Source texts of formatted documents:
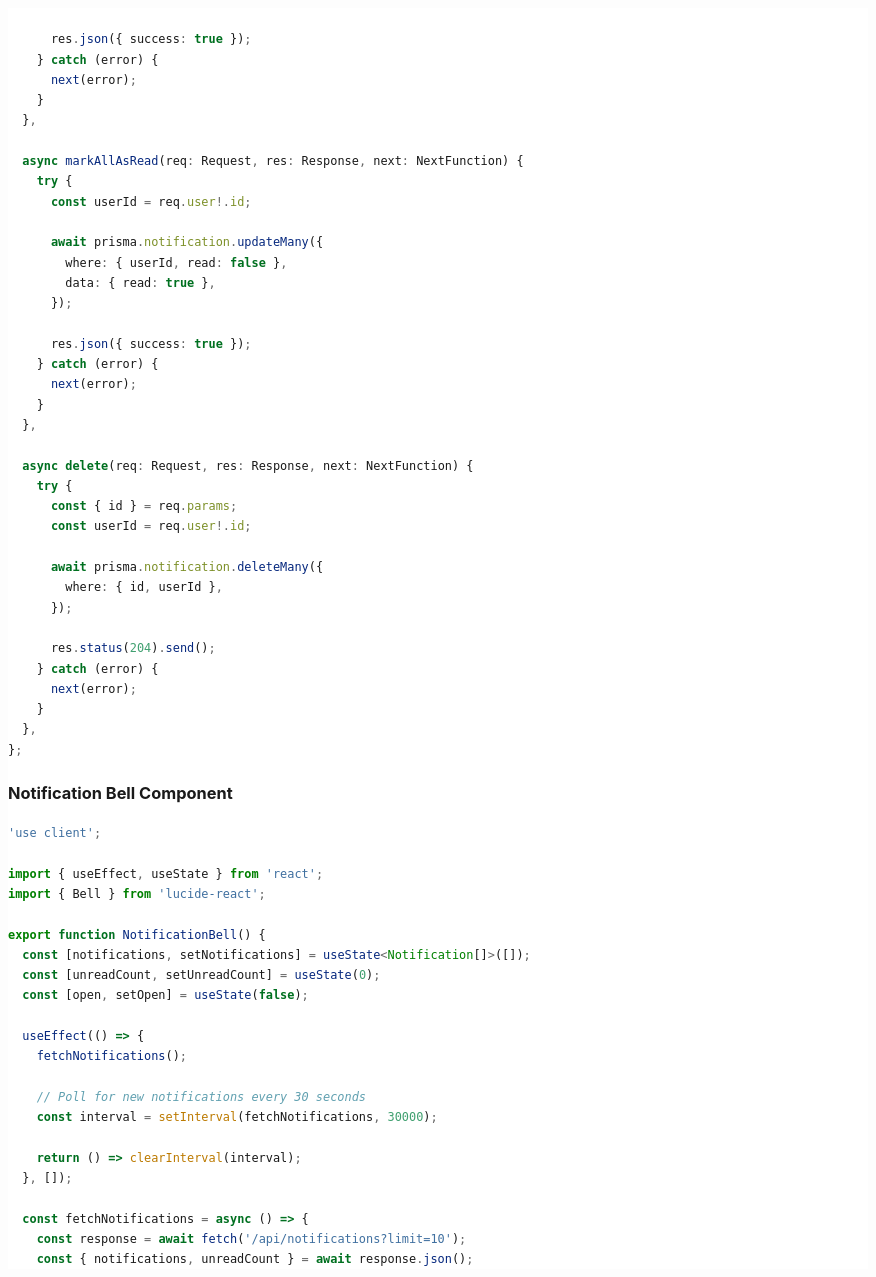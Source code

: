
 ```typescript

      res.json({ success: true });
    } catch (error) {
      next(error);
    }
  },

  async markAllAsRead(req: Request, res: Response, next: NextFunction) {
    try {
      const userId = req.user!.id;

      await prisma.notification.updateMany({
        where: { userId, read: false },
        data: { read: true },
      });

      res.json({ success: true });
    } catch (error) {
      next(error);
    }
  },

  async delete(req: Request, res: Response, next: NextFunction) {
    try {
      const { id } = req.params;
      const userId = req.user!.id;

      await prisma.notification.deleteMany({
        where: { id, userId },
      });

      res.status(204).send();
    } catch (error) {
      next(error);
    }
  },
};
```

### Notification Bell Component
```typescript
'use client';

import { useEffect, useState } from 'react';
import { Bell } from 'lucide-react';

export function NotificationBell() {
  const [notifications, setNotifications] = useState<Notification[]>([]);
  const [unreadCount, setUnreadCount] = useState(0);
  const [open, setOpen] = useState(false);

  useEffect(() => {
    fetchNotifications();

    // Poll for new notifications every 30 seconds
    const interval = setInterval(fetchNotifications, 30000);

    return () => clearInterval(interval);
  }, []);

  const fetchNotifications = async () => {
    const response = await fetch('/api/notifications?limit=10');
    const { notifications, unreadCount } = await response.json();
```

---

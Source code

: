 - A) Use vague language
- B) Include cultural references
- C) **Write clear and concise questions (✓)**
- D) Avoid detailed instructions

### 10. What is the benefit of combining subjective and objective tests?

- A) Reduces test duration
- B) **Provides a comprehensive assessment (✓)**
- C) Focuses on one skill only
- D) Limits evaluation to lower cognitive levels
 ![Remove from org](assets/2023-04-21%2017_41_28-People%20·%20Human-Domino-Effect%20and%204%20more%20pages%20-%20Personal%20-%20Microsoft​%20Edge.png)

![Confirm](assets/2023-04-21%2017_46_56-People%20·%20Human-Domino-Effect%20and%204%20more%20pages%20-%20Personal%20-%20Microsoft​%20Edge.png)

**Requirement**
Whenever a line in the records contains the word "interval", copy that line.

**Output of the exercise**
    const interval = setInterval(fetchNotifications, 30000);
    return () => clearInterval(interval);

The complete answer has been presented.